* [Supplied records]
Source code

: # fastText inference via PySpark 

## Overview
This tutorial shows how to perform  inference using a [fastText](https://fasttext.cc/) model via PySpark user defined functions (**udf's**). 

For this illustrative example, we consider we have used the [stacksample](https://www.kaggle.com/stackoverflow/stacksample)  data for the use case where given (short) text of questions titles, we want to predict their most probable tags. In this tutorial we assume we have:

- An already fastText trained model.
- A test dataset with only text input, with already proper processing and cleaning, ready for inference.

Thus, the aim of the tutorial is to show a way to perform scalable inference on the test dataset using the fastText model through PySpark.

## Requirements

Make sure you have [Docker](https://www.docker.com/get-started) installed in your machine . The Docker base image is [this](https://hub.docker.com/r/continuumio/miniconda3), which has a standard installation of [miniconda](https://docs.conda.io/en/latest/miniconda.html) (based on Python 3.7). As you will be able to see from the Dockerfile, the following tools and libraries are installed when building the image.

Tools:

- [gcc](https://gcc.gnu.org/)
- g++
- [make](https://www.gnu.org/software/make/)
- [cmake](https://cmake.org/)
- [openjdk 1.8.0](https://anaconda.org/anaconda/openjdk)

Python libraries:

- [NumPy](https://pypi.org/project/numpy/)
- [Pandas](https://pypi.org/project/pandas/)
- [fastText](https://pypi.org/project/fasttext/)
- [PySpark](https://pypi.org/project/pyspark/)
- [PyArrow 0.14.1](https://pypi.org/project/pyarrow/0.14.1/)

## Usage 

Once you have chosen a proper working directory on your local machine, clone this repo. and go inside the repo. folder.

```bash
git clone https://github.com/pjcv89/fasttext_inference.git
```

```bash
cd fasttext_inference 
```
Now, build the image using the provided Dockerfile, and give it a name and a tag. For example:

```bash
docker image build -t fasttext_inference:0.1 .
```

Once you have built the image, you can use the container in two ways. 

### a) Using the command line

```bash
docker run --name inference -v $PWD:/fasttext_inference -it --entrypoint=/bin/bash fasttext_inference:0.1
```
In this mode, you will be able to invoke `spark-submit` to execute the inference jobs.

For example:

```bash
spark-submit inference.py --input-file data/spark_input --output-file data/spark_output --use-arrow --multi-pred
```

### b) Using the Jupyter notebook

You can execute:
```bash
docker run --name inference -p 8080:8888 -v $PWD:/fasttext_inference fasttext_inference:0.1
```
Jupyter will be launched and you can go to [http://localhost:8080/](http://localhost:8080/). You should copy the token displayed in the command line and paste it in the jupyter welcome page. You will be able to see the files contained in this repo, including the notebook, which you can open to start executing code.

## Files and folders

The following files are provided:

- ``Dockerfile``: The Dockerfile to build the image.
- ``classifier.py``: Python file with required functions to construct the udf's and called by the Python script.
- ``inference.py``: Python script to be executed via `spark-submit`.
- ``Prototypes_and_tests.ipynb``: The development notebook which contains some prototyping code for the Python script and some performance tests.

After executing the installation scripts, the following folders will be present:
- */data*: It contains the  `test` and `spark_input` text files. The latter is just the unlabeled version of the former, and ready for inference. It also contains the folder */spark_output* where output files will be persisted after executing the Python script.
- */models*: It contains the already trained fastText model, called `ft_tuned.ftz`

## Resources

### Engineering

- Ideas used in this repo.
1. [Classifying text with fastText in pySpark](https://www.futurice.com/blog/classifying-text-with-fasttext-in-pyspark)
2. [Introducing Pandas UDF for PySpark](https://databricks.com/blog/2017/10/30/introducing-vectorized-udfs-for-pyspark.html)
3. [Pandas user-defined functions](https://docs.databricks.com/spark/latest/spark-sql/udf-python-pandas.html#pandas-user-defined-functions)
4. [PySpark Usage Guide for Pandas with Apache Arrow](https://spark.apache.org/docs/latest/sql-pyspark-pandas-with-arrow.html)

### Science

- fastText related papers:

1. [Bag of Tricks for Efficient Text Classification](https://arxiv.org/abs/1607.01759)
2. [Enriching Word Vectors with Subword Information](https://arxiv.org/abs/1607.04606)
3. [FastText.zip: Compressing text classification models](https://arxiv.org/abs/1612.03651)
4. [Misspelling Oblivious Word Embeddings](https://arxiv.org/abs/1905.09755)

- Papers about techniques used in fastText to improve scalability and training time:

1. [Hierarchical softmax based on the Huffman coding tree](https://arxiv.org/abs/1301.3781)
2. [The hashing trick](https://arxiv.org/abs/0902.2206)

* [Task instructions] All lines of the data that hold "repo" need to be copied.

* [Result for this exercise]
Once you have chosen a proper working directory on your local machine, clone this repo. and go inside the repo. folder.
Jupyter will be launched and you can go to [http://localhost:8080/](http://localhost:8080/). You should copy the token displayed in the command line and paste it in the jupyter welcome page. You will be able to see the files contained in this repo, including the notebook, which you can open to start executing code.
- Ideas used in this repo.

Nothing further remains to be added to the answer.